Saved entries
+ + + + +
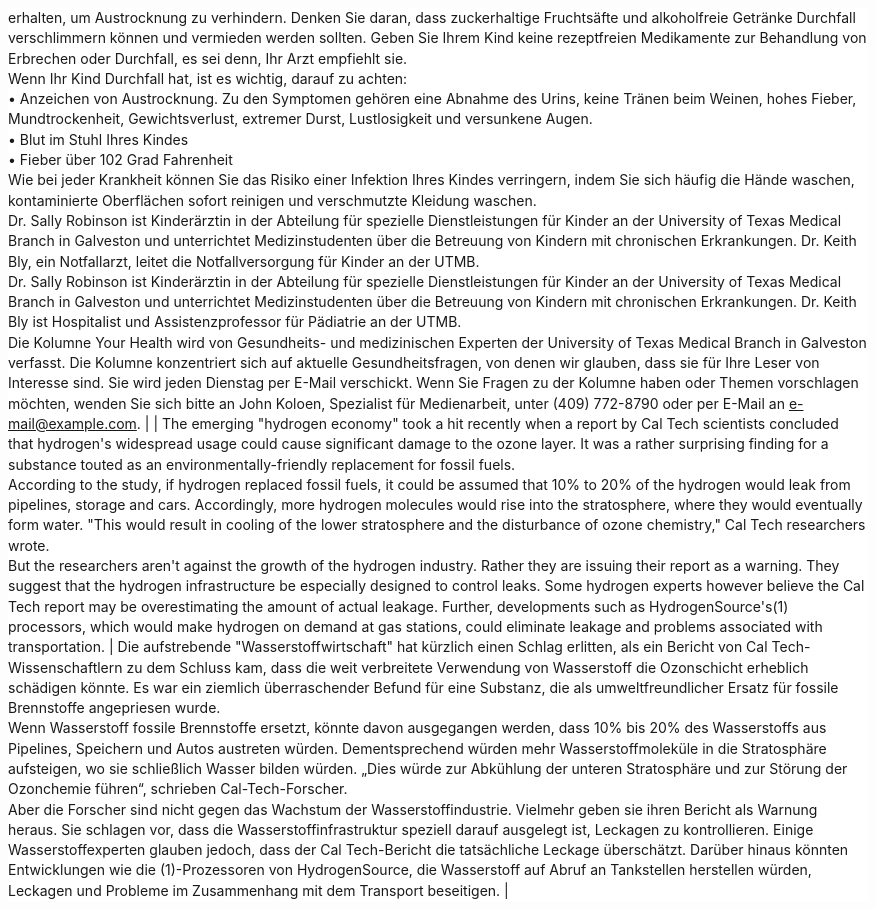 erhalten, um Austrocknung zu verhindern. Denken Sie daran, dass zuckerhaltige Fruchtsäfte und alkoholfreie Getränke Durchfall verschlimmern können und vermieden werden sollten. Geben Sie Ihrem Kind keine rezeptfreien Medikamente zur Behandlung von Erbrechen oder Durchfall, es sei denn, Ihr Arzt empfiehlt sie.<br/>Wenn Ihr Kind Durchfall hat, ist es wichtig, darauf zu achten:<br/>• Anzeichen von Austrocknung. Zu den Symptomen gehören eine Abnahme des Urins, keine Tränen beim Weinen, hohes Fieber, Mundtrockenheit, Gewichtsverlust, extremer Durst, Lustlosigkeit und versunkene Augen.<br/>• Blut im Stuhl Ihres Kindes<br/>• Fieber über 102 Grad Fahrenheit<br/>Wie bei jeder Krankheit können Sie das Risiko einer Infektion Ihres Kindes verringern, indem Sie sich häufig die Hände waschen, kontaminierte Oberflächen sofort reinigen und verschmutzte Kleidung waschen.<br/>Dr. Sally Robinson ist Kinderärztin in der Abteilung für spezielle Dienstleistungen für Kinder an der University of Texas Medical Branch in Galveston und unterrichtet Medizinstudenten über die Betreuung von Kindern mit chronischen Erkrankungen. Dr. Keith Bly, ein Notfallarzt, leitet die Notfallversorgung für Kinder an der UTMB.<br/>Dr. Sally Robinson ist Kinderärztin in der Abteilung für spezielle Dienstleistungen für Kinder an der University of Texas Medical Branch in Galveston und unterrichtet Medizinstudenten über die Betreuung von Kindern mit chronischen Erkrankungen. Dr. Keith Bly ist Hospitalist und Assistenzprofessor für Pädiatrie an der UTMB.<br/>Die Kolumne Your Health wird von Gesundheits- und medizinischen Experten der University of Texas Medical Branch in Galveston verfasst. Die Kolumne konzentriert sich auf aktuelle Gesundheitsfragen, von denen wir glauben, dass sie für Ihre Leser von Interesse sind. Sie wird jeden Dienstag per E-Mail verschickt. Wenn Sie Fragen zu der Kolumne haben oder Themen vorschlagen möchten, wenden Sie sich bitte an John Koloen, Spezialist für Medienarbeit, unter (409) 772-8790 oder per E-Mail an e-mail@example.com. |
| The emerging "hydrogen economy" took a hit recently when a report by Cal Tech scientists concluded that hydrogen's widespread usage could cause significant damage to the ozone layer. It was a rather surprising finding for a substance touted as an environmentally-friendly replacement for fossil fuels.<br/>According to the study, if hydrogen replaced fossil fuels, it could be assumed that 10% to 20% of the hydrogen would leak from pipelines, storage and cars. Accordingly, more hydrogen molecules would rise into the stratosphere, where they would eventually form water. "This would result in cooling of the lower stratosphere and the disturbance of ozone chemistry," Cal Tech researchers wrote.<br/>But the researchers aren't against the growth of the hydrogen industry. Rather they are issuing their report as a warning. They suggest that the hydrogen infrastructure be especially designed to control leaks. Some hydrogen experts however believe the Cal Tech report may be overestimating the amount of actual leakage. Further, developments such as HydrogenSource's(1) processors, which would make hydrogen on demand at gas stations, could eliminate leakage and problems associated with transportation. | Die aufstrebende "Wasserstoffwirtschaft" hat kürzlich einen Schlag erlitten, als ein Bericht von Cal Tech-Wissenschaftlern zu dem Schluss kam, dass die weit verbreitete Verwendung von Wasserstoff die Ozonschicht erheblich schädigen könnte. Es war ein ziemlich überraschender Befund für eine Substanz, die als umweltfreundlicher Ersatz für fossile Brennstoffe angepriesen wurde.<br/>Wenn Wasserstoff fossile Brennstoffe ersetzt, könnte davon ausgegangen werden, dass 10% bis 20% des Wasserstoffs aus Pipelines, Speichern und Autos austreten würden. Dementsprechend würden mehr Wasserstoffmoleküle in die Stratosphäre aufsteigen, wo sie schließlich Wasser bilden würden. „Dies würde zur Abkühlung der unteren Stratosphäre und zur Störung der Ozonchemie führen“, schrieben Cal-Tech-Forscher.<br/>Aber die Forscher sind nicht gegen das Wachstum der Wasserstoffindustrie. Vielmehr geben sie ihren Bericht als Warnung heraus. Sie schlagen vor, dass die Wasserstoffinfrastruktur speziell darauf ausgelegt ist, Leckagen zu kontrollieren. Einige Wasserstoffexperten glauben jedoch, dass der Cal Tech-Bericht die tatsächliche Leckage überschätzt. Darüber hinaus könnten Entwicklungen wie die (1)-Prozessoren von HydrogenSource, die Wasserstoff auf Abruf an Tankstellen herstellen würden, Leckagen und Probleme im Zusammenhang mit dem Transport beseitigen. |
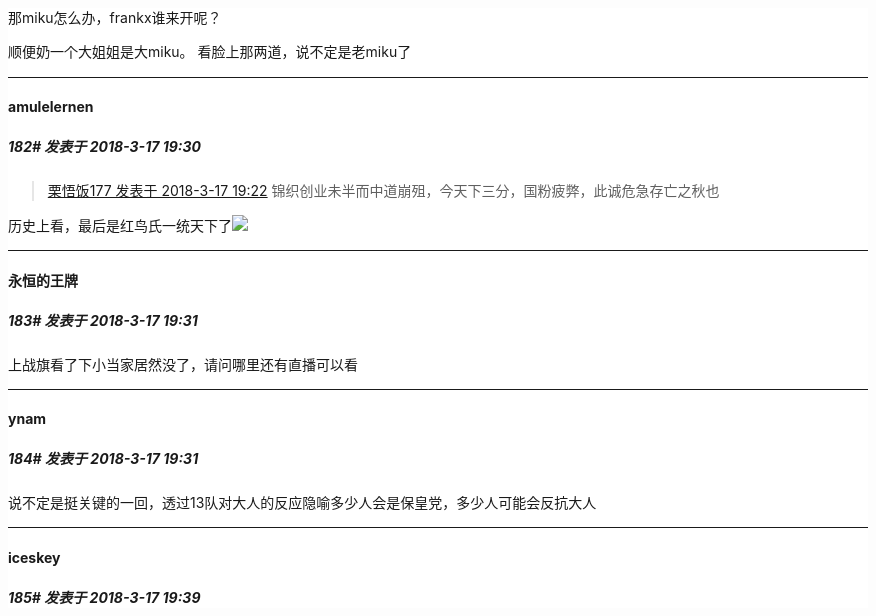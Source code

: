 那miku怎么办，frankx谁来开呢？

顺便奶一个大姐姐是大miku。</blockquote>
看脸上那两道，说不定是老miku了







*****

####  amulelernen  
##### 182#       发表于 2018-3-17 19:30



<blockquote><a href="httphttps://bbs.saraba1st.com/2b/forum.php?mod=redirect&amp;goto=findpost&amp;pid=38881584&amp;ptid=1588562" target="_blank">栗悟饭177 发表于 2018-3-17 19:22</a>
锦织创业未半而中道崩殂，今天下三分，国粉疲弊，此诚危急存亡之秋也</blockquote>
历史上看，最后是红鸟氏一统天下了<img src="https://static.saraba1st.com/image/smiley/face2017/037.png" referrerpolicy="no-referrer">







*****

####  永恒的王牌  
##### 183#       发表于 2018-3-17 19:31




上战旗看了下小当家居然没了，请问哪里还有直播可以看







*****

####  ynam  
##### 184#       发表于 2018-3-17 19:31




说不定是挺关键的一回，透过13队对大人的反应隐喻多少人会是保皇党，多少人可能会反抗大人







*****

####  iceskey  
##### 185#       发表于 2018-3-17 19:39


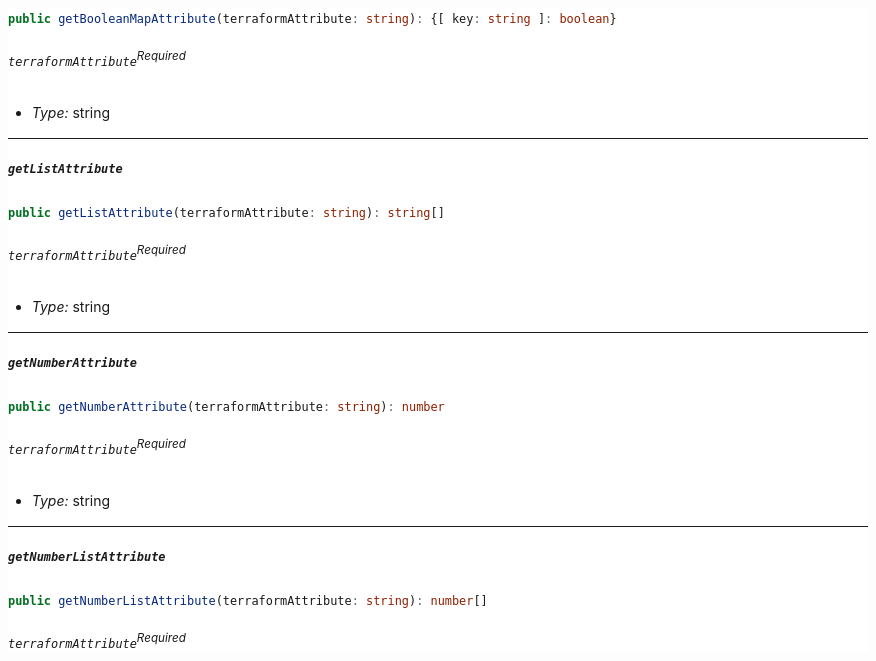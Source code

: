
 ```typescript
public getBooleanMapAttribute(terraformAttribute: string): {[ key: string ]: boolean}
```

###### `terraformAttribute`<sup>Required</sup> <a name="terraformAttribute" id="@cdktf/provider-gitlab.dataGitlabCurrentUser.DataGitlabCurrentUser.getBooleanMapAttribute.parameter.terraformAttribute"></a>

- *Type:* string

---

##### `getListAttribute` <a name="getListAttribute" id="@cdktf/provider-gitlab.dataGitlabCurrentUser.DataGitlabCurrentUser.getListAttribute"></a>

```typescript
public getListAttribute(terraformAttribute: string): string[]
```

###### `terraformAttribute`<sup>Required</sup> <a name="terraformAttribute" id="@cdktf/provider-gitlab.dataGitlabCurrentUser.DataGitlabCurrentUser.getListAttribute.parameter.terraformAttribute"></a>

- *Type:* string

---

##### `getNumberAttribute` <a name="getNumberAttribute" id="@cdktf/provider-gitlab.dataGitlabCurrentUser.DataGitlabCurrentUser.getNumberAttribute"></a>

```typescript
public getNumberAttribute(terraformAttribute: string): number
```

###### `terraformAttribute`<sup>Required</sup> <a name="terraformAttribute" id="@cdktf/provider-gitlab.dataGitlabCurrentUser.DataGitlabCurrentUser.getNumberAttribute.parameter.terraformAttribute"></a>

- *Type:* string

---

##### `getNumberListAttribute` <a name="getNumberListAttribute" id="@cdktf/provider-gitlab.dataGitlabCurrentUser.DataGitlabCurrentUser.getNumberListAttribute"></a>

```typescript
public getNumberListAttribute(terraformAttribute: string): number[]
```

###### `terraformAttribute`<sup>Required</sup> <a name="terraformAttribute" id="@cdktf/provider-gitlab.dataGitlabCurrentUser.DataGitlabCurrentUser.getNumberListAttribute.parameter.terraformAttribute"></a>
+ + + + +
» **PROBLEM DETAILS**
Take each line above that contains "gitlab" and copy it out.

» **YOUR RESPONSE**
###### `terraformAttribute`<sup>Required</sup> <a name="terraformAttribute" id="@cdktf/provider-gitlab.dataGitlabCurrentUser.DataGitlabCurrentUser.getBooleanMapAttribute.parameter.terraformAttribute"></a>
##### `getListAttribute` <a name="getListAttribute" id="@cdktf/provider-gitlab.dataGitlabCurrentUser.DataGitlabCurrentUser.getListAttribute"></a>
###### `terraformAttribute`<sup>Required</sup> <a name="terraformAttribute" id="@cdktf/provider-gitlab.dataGitlabCurrentUser.DataGitlabCurrentUser.getListAttribute.parameter.terraformAttribute"></a>
##### `getNumberAttribute` <a name="getNumberAttribute" id="@cdktf/provider-gitlab.dataGitlabCurrentUser.DataGitlabCurrentUser.getNumberAttribute"></a>
###### `terraformAttribute`<sup>Required</sup> <a name="terraformAttribute" id="@cdktf/provider-gitlab.dataGitlabCurrentUser.DataGitlabCurrentUser.getNumberAttribute.parameter.terraformAttribute"></a>
##### `getNumberListAttribute` <a name="getNumberListAttribute" id="@cdktf/provider-gitlab.dataGitlabCurrentUser.DataGitlabCurrentUser.getNumberListAttribute"></a>
###### `terraformAttribute`<sup>Required</sup> <a name="terraformAttribute" id="@cdktf/provider-gitlab.dataGitlabCurrentUser.DataGitlabCurrentUser.getNumberListAttribute.parameter.terraformAttribute"></a>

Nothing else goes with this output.